A partir de então, as comunidades, em parceria com a administração do parque, encontraram uma solução jurídica para o impasse. Cruzando várias legislações, tanto do ponto de vista social quanto ambiental, criaram o que é chamado de “plano de uso tradicional”.
– Ele é um pacto social, é um acordo estabelecido com todos os órgãos gestores para que a comunidade possa permanecer na área. Ela tem direitos adquiridos de permanência e desenvolvimento das suas atividades, seu hábitos culturais cotidianos – explica a gestora.
Duas comunidades quilombolas da região já conseguiram concretizar o pacto. Na prática, o plano consiste num cadastramento de todos os ocupantes, uma caracterização de como vivem, seus hábitos e suas dependências. Também define o desenvolvimento de projetos para implantação de uma série de atividades para desenvolvimento sustentável e as áreas e locais apropriados para que essas práticas possam se desenvolver.

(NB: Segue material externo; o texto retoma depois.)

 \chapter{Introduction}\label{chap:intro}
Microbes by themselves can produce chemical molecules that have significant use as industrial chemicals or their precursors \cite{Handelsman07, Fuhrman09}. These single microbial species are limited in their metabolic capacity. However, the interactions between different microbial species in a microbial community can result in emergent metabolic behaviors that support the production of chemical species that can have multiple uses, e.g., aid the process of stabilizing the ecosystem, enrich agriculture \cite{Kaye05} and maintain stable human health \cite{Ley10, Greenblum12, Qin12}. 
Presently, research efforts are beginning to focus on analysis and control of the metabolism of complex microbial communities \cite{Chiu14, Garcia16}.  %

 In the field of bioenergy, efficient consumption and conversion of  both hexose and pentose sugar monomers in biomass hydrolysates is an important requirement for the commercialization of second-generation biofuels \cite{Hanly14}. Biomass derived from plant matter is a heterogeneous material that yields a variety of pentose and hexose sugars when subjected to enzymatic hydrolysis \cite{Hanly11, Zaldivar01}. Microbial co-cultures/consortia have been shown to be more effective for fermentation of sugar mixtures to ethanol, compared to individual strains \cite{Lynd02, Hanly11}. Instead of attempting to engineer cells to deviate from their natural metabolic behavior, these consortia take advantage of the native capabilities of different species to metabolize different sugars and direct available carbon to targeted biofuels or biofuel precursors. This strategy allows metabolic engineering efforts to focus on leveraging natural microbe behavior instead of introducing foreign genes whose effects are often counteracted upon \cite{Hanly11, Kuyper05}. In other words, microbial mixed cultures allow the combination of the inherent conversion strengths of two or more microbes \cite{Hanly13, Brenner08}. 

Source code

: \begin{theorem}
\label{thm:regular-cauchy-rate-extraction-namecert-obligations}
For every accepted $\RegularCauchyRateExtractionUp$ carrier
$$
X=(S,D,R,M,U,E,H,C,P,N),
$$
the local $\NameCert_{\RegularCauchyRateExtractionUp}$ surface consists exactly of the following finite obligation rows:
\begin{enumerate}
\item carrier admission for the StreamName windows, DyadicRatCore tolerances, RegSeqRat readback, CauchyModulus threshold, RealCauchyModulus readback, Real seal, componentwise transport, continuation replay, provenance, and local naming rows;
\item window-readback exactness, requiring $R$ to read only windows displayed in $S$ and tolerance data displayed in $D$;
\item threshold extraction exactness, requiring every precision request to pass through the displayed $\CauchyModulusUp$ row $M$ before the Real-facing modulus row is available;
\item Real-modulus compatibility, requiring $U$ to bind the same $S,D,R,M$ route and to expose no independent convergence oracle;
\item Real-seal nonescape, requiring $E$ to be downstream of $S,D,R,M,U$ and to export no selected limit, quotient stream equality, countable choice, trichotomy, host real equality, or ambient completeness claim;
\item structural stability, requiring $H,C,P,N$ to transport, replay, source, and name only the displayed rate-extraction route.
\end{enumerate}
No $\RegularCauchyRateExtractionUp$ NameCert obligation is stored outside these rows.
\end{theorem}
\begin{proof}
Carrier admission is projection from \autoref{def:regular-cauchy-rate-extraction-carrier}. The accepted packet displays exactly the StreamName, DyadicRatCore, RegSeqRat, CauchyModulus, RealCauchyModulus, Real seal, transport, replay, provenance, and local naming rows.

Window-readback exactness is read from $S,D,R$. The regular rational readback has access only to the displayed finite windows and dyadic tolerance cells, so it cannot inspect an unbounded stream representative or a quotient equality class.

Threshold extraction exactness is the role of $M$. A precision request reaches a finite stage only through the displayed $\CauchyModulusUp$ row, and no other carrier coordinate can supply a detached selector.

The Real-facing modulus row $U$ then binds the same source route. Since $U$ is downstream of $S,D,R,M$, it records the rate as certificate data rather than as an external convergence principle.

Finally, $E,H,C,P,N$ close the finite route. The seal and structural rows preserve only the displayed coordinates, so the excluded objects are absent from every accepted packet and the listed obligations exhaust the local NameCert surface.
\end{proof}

As comunidades que fizeram o pacto já têm demarcados territórios dentro de suas áreas onde podem construir novas edificações, plantar e abrir áreas de plantio, assim como extrair recursos da floresta. Mas, com a preocupação agora de adaptar suas técnicas à sustentabilidade.
– Quando chegamos aqui vimos a problemática dos agricultores, a pressão dos institutos florestais, os meios de conservação, proibindo que eles praticassem algo que fazem há muitos anos. Então, a gente começou a extrair a polpa da [palmeira] jussara [símbolo da Mata Atlântica] de um jeito sustentável, não é arrancar todos os cachos. A gente escolhe um para deixar, porque os passarinhos usam, a palmeira é vital para a vida da floresta – explica Marcelo Bueno, coordenador do Instituto de Permacultura e Ecovilas da Mata Atlântica (Ipema), que auxilia os agricultores tradicionais a explorar a mata de modo sustentável, sem deixar de realizar as atividades tradicionais.
Um grupo de índios Guarani, que habita uma reserva indígena no município de São Sebastião, em meio a Mata Atlântica, permanece realizando suas atividades tradicionais, mas incorporaram novos meios de cultivo que preservam a mata nativa.
– Passamos a usar mudas de pupunha, mudas de açaí, que também dão em palmeiras, para preservar a palmeira jussara. E a gente está tendo ótimos resultados – diz o cacique Mauro Samuel dos Santos.